Jones averaged 22.8 points and 14.2 rebounds and narrowly missed being selected as the California high school girls’ player of the year, though she made the all-state team and was the Division I player of the year.

Advertisement

But Jones has excelled in track to an even greater degree. She won the high school state championship in the 100- and 200-meter dashes her first three years, an unprecedented feat, and

will try for her fourth consecutive title in each event this spring.

Her personal-best time of 11.14 seconds in the 100 is the second-fastest mark in U.S. high school history, and her 22.58 clocking in the 200 is the fastest American high school time ever.

Most impressively, Jones was invited to be an alternate on the 1992 U.S. Olympic team in the 400 relay after finishing fifth in the 100 at the Olympic trials last spring. She declined the invitation for personal reasons.

Still, a chance to be on the Olympic team at age 16? Isn’t track unquestionably her athletic future? Nope. At least not yet. “I consider it even,” she said of track and basketball.

She insisted upon a college scholarship that would allow her to participate in both sports, and signed a track/basketball letter of intent with North Carolina.

“I’m looking long term for either track or basketball,” Jones said. Her basketball game will be refined in college.

Advertisement

“I definitely think I can improve if I have the time to concentrate on one sport,” she said. “The sky’s the limit. When I get to North Carolina the coaches will be more than willing to help me out.”

“Once she gets to college, she’ll get better,” Brown said. “I’m sure the college folks will work on her doing some more things with her (left) hand and work on outside shooting. We didn’t require her to do much with outside shooting--although in one game she had five three-pointers.”

There is little that Jones hasn’t done at Thousand Oaks, though this is only her second year at the school. She went to Rio Mesa her freshman and sophomore year before transferring.

At Rio Mesa she led the Spartans in scoring, rebounding and steals both seasons, and was Channel League player of the year as a sophomore.

Rio Mesa Coach Al Walker said he had plans to switch Jones from forward to point guard in her final two seasons to better prepare her for the college game.

He thinks Jones eventually will play shooting guard and joins the chorus of those paying homage to her prodigious ability.

Advertisement

“I think the sky’s the limit,” he said. “You know (Texas Tech’s NCAA player of the year Sheryl) Swoopes? That’s the type of potential Marion has.”
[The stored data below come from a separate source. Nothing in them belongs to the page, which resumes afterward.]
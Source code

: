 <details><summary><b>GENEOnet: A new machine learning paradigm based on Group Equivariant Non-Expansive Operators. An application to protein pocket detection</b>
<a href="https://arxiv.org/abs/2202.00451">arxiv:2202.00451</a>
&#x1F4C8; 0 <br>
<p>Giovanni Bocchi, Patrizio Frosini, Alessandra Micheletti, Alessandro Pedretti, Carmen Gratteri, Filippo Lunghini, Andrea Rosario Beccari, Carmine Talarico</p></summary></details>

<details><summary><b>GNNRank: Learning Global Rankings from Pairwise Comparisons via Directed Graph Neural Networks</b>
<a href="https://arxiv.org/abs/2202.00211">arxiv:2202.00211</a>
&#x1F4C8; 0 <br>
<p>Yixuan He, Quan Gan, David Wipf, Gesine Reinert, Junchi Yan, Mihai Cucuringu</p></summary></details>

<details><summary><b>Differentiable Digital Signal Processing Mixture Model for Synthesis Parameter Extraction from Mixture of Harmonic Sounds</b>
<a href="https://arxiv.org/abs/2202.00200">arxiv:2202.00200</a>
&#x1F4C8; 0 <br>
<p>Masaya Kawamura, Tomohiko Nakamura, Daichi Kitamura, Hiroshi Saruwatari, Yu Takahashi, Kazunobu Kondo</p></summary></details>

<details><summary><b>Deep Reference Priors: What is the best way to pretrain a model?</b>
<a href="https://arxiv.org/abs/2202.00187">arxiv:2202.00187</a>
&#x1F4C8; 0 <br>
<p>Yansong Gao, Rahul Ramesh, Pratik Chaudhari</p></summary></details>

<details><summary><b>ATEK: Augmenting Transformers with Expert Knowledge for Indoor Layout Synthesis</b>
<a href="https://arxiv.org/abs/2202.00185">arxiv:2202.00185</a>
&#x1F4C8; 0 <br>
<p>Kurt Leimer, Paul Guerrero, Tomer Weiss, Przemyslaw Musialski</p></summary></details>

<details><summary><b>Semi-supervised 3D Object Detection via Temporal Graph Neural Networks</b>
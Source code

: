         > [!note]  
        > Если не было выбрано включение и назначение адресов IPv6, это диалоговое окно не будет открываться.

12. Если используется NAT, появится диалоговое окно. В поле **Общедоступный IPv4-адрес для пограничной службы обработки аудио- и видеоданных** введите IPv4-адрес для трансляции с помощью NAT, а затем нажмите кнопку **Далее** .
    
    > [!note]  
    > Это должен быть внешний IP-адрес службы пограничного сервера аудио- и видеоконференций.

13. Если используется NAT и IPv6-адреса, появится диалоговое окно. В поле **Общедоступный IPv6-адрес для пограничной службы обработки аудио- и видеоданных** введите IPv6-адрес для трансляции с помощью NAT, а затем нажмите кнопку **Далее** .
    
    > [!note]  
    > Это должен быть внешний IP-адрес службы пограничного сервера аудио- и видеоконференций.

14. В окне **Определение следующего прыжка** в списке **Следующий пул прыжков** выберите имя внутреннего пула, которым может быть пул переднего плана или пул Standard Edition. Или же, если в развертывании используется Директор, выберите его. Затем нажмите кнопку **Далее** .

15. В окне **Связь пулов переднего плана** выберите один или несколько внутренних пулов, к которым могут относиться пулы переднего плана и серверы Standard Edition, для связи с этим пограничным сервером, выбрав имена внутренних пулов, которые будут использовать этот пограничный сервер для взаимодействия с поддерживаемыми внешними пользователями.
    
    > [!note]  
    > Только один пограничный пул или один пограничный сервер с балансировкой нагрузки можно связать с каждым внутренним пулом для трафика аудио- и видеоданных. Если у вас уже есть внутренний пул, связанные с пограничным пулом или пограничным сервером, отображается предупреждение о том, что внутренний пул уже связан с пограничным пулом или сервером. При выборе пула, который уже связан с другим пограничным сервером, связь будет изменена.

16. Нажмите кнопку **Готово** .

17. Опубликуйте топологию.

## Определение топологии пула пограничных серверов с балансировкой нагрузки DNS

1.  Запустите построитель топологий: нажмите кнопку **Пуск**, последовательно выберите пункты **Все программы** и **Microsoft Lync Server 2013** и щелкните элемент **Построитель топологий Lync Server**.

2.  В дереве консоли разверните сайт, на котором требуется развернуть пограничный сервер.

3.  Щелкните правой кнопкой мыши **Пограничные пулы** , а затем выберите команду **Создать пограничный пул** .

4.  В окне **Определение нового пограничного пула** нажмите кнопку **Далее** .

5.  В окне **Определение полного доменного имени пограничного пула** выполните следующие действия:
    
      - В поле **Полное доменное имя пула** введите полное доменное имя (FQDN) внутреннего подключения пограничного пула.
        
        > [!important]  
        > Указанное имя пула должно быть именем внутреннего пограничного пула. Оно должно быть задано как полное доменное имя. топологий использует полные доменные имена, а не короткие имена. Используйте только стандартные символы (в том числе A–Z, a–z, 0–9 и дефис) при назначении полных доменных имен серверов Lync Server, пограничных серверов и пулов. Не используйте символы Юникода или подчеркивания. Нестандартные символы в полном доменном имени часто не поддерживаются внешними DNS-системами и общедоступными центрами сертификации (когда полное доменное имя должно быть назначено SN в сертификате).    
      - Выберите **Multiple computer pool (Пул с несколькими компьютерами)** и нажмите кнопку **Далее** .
Her speed is unparalleled in basketball circles. Brown tells of a game in which Jones grabbed a defensive rebound while standing under the basket. A girl on the other team, standing at the top of the key, turned and immediately sprinted back down the court. She reached the opposite top of the key just as Jones laid the ball in.

“She seems to do things, make these fantastically athletic moves without thinking about it,” Brown said. “It just happened. That was what was so amazing.”

Marion Jones specializes in amazing.

Her latest example: In a track meet three weeks ago, Jones participated in the long jump for the first time in high school, and won the event with a leap of 19 feet 10 3/4 inches, the top high school mark in the nation this year.

So is there any sporting frontier she doesn’t want to conquer?

“I hate golf,” she laughed. “That’s the worst.”